Work item: Sift the material for lines containing "znaku", and return them.

Material provided:
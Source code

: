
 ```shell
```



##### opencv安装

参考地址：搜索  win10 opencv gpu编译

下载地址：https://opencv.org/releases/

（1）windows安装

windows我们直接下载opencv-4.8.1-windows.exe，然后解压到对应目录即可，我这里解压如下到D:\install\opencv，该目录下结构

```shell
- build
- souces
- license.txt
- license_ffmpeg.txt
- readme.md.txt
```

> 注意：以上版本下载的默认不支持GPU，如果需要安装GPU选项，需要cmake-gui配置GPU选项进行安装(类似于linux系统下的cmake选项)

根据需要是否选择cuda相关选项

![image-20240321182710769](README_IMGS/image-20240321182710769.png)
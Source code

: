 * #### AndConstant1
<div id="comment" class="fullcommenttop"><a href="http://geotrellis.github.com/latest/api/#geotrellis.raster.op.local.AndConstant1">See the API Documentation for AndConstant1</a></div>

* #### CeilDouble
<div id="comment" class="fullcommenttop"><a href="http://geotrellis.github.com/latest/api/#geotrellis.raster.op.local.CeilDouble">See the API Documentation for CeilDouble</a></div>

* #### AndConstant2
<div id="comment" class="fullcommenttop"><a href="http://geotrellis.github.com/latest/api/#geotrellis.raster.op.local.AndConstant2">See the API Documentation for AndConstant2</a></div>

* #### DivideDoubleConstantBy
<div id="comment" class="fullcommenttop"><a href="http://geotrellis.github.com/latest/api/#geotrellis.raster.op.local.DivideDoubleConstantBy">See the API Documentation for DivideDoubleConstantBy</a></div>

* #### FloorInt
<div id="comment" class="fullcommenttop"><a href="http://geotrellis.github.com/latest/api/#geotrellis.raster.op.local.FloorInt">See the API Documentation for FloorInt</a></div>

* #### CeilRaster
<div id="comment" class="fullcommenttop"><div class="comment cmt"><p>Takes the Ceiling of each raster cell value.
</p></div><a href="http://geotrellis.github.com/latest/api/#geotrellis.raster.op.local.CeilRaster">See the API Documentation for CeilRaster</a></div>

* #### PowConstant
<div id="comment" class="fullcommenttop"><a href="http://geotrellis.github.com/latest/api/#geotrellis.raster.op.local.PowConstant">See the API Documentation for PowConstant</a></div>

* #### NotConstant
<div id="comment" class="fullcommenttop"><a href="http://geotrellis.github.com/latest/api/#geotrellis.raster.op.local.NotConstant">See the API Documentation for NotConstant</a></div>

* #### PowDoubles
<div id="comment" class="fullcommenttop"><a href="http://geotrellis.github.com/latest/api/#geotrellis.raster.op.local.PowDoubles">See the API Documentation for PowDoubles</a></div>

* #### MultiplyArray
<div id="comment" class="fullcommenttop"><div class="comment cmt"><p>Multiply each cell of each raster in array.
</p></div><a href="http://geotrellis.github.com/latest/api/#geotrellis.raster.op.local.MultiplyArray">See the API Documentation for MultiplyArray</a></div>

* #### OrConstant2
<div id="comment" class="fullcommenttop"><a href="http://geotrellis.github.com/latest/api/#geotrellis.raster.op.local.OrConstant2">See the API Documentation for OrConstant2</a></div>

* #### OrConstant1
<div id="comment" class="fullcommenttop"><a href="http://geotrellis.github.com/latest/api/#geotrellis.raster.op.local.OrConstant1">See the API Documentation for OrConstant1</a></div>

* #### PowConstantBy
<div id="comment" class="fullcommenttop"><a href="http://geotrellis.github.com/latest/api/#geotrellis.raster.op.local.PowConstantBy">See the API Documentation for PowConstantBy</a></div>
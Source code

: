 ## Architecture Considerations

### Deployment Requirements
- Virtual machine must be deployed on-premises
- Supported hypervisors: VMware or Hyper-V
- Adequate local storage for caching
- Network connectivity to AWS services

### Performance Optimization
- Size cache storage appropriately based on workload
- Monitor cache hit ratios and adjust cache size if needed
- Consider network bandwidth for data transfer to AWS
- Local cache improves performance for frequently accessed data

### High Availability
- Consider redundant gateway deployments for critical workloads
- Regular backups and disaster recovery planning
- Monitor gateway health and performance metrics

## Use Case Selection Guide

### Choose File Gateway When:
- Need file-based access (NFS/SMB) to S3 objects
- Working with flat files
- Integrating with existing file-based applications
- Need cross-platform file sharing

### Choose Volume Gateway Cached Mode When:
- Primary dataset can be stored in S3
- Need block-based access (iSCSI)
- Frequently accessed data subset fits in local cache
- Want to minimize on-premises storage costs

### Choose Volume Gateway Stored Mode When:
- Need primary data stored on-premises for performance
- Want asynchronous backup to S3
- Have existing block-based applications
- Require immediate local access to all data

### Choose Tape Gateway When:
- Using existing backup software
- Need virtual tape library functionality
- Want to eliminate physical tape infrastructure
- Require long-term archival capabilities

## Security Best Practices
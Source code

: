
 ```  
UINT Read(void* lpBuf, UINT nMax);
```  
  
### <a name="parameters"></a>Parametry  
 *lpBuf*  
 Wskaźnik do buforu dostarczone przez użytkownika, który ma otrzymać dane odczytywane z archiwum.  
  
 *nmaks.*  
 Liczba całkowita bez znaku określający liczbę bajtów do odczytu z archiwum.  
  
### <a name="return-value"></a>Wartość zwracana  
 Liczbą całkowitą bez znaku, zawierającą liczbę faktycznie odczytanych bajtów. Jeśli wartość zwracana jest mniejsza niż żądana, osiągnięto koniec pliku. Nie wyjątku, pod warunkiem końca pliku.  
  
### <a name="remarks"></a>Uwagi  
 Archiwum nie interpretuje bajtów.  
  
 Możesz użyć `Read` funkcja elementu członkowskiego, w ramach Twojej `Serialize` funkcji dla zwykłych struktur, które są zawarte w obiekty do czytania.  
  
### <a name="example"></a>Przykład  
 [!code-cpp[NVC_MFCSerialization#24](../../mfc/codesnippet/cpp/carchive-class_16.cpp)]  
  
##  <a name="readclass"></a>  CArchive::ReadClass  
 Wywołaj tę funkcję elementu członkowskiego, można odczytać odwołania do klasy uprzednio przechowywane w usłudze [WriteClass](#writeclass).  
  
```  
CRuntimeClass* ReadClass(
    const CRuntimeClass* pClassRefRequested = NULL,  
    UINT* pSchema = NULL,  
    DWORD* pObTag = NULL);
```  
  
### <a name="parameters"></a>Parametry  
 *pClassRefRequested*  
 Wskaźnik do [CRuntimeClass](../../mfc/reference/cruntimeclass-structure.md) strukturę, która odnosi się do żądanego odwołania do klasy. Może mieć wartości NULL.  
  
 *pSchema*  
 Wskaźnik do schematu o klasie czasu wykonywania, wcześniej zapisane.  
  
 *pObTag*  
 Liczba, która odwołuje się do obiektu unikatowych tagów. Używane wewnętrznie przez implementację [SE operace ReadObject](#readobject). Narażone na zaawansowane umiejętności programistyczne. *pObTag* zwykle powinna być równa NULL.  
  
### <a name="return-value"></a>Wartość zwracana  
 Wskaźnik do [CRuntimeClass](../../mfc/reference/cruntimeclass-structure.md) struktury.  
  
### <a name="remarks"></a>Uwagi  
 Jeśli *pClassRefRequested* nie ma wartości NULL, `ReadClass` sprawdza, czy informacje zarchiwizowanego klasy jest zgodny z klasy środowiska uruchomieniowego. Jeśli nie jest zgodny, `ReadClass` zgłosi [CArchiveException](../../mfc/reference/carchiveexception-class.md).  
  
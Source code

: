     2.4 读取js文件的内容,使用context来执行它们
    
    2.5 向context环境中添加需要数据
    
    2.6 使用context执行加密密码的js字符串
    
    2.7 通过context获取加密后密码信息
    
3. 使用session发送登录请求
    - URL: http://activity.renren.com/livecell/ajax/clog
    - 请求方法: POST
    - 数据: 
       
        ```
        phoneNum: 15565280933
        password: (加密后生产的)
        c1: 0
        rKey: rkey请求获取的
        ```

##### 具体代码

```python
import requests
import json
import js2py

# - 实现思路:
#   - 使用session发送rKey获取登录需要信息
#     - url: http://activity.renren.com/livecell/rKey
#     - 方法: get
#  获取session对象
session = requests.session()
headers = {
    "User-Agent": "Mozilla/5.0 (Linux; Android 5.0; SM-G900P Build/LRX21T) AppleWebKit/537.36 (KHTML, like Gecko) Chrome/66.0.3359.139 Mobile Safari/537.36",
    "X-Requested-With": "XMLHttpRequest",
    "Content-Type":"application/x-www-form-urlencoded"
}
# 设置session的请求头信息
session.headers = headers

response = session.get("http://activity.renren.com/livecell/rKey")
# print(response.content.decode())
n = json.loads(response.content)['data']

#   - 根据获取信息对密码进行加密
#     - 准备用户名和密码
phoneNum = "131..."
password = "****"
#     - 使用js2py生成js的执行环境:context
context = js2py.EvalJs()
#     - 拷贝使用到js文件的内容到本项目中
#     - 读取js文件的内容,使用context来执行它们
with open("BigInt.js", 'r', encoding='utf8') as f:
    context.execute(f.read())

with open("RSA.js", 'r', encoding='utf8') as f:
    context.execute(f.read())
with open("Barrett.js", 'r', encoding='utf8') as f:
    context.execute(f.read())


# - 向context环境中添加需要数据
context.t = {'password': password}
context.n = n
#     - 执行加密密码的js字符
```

Finished exercise:
 Liczba całkowita bez znaku określający liczbę bajtów do odczytu z archiwum.  
 Liczbą całkowitą bez znaku, zawierającą liczbę faktycznie odczytanych bajtów. Jeśli wartość zwracana jest mniejsza niż żądana, osiągnięto koniec pliku. Nie wyjątku, pod warunkiem końca pliku.  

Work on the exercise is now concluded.